CNN-based Homophone Disambiguation for conversational speech

Status

Finished

Type

Bachelor Project

Announcement date

01 Jan 2022

Student

Emil Berger

Mentors

Research Areas

** Abstract **

Homophones are words which have a different meaning but are pronounced the same way, which is a common problem in automatic speech recognition (ASR). In this thesis, certain machine learning methods were used to disambiguate the word tokens ’ach’, ’ah’, ’auch’, ’eine’ and ’er’ which were all reduced to the sound /a/ in conversational Austrian German. Two approaches have been taken: (a) 128 acoustic and prosodic features were extracted from the tokens and used for different multi-layer-perceptrons (MLP) and a logistic regression model. The data originated from the GRASS corpus [1]. This approach builds on previous work by Xenia Kogler [2] who used a Random Forest. (b) Spectrograms were extracted with and without including the silence before the token of interest. With these spectrograms, different convolutional neural network (CNN) models were created: A greyscale model, an RGB model with the fundamental frequency (F0) represented in the green channel, and a combined model, which took a greyscale spectrogram and F0 as a one-dimensional signal as an input.
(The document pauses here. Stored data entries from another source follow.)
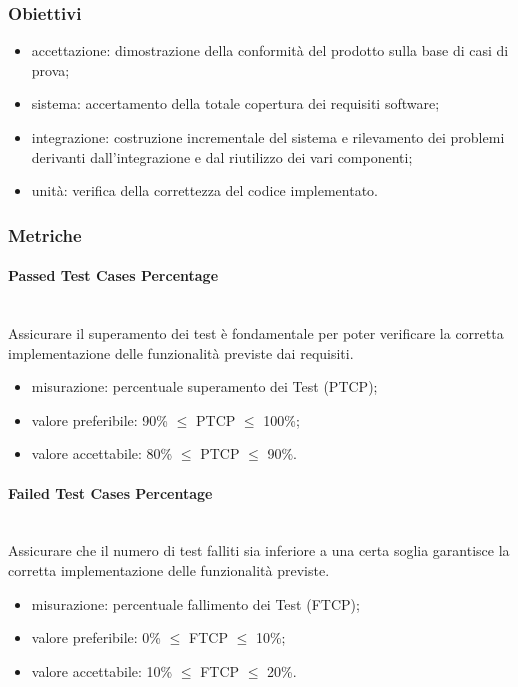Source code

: \subsubsection{Obiettivi}
\begin{itemize}
	\item accettazione: dimostrazione della conformità del prodotto sulla base di casi di prova;
	\item sistema: accertamento della totale copertura dei requisiti software;
	\item integrazione: costruzione incrementale del sistema e rilevamento dei problemi derivanti dall'integrazione e dal riutilizzo dei vari componenti;
	\item unità: verifica della correttezza del codice implementato.
\end{itemize}
\subsubsection{Metriche}
\paragraph{Passed Test Cases Percentage}\mbox{}\\
Assicurare il superamento dei test è fondamentale per poter verificare la corretta implementazione delle funzionalità previste dai requisiti.
\begin{itemize}
	\item misurazione: percentuale superamento dei Test (PTCP);
	\item valore preferibile: 90\% $\leq$ PTCP $\leq$ 100\%;
	\item valore accettabile: 80\% $\leq$ PTCP $\leq$ 90\%.
\end{itemize}
\paragraph{Failed Test Cases Percentage}\mbox{}\\
Assicurare che il numero di test falliti sia inferiore a una certa soglia garantisce la corretta implementazione delle funzionalità previste.
\begin{itemize}
	\item misurazione: percentuale fallimento dei Test (FTCP);
	\item valore preferibile: 0\% $\leq$ FTCP $\leq$ 10\%;
	\item valore accettabile: 10\% $\leq$ FTCP $\leq$ 20\%.
\end{itemize}
		
\pagebreak
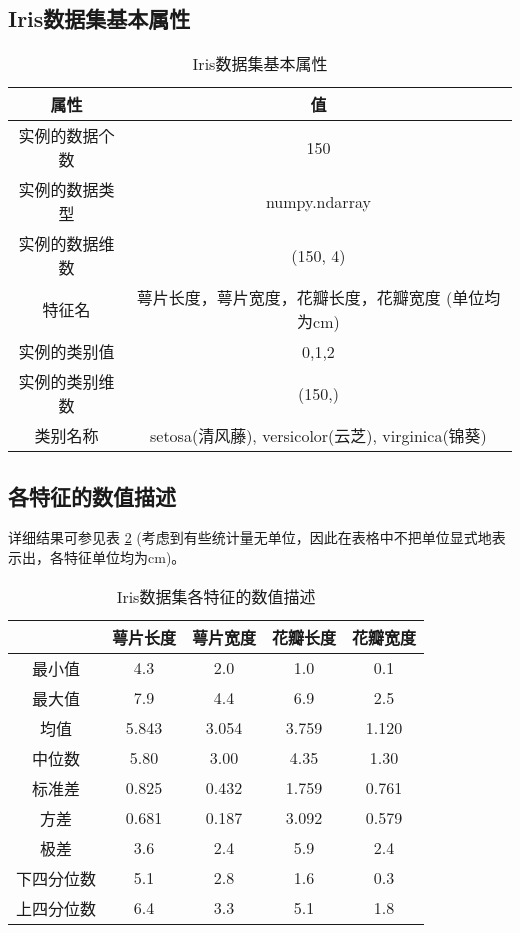\documentclass[12pt,a4paper]{article}
\theoremstyle{definition}
\begin{document}
\subsection{Iris数据集基本属性}

\begin{table}[H]
	\renewcommand\arraystretch{1.35}
	\caption{Iris数据集基本属性}
	\label{tab:iris_basic}
	\centering
	
	\begin{tabular}{c|c}
		\centering
		属性 & 值 \\
		\hline
		实例的数据个数 & 150 \\
		实例的数据类型 & numpy.ndarray \\
		实例的数据维数 & (150, 4) \\
		特征名 & 萼片长度，萼片宽度，花瓣长度，花瓣宽度 (单位均为cm) \\
		实例的类别值 & 0,1,2 \\
		实例的类别维数 & (150,) \\
		类别名称 & setosa(清风藤), versicolor(云芝), virginica(锦葵) \\
	\end{tabular}
\end{table}

\subsection{各特征的数值描述}

详细结果可参见表 \ref{tab:iris_att} (考虑到有些统计量无单位，因此在表格中不把单位显式地表示出，各特征单位均为cm)。

\begin{table}[H]
	\renewcommand\arraystretch{1.35}
	\caption{Iris数据集各特征的数值描述}
	\label{tab:iris_att}
	\centering
	
	\begin{tabular}{c|cccc}
		\centering
		 & 萼片长度 & 萼片宽度 & 花瓣长度 & 花瓣宽度 \\
		\hline
		最小值 & 4.3 & 2.0 & 1.0 & 0.1 \\
		最大值 & 7.9 & 4.4 & 6.9 & 2.5 \\
		均值 & 5.843 & 3.054 & 3.759 & 1.120 \\
		中位数 & 5.80 & 3.00 & 4.35 & 1.30 \\
		标准差 & 0.825 & 0.432 & 1.759 & 0.761 \\
		方差 & 0.681 & 0.187 & 3.092 & 0.579 \\
		极差 & 3.6 & 2.4 & 5.9 & 2.4 \\
		下四分位数 & 5.1 & 2.8 & 1.6 & 0.3 \\
		上四分位数 & 6.4 & 3.3 & 5.1 & 1.8 \\
	\end{tabular}
\end{table}
\end{document}
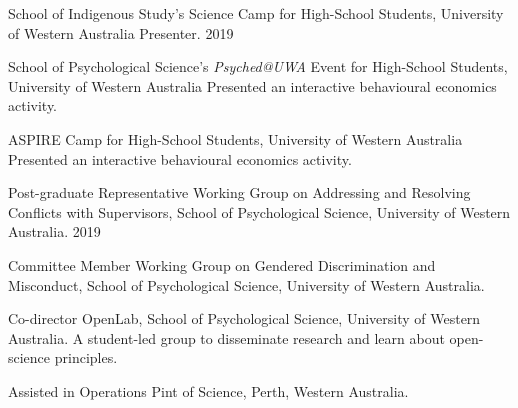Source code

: 

\begin{cvhonors}
  \cvhonor
    {School of Indigenous Study's Science Camp for High-School Students, University of Western Australia} %
    {Presenter.} %
    {} %
    {2019} %
    
  \cvhonor
    {School of Psychological Science's \textit{Psyched@UWA} Event for High-School Students, University of Western Australia} %
    {Presented an interactive behavioural economics activity.} %
    {} %
    {} %
    
    \cvhonor
    {ASPIRE Camp for High-School Students, University of Western Australia} %
    {Presented an interactive behavioural economics activity.} %
    {} %
    {} %

    
\end{cvhonors}
\begin{minipage}{\textwidth}
\begin{cvhonors}
    
  \cvhonor
    {Post-graduate Representative} %
    {Working Group on Addressing and Resolving Conflicts with Supervisors, School of Psychological Science, University of Western Australia.} %
    {} %
    {2019} %
    
    \cvhonor
    {Committee Member} %
    {Working Group on Gendered Discrimination and Misconduct, School of Psychological Science, University of Western Australia.} %
    {} %
    {} %
    
    \cvhonor
    {Co-director} %
    {OpenLab, School of Psychological Science, University of Western Australia.
    A student-led group to disseminate research and learn about open-science principles.} %
    {} %
    {} %
    
    \cvhonor
    {Assisted in Operations} %
    {Pint of Science, Perth, Western Australia.
    } %
    {} %
    {} %
    \end{cvhonors}
    \end{minipage}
The feature based models showed similar results as the random forest, the best MLP model reached an accuracy of 57% and the logistic regression model reached an accuracy of 54%.

The spectrogram based models showed slightly lower accuracy, the best model reached 55% (greyscale spectrogram with included preceding silence). Another observation was the increase of the accuracy when the preceding silence was included - for the greyscale models the accuracy increased by 9%.

For all experiments it can be said that the complex models did not perform as well, due to the small amount of data (4174 tokens for the feature based models, 4221 tokens for the CNN models).

The results of this thesis show, that a spectrogram approach, which uses low computational effort in comparison to the feature extraction, leads to a reasonable classification of homophones. This method is a promising approach for real-life ASR applications to decrease the word error rate.

[1] B. Schuppler, M. Hagmüller, and A. Zahrer, “A corpus of read and conversational Austrian German,” Speech Communication, vol. 94, pp. 62–74, 2017, issn: 0167-6393. doi: https://doi.org/10.1016/j.specom.2017.09.003. [Online]. Available: https://www.sciencedirect.com/science/art icle/pii/S0167639317300535.

[2] X. Kogler, “Classification of homophones in conversational Austrian German via random forest,” Bachelor’s thesis, Graz University of Technology, Oct. 2021.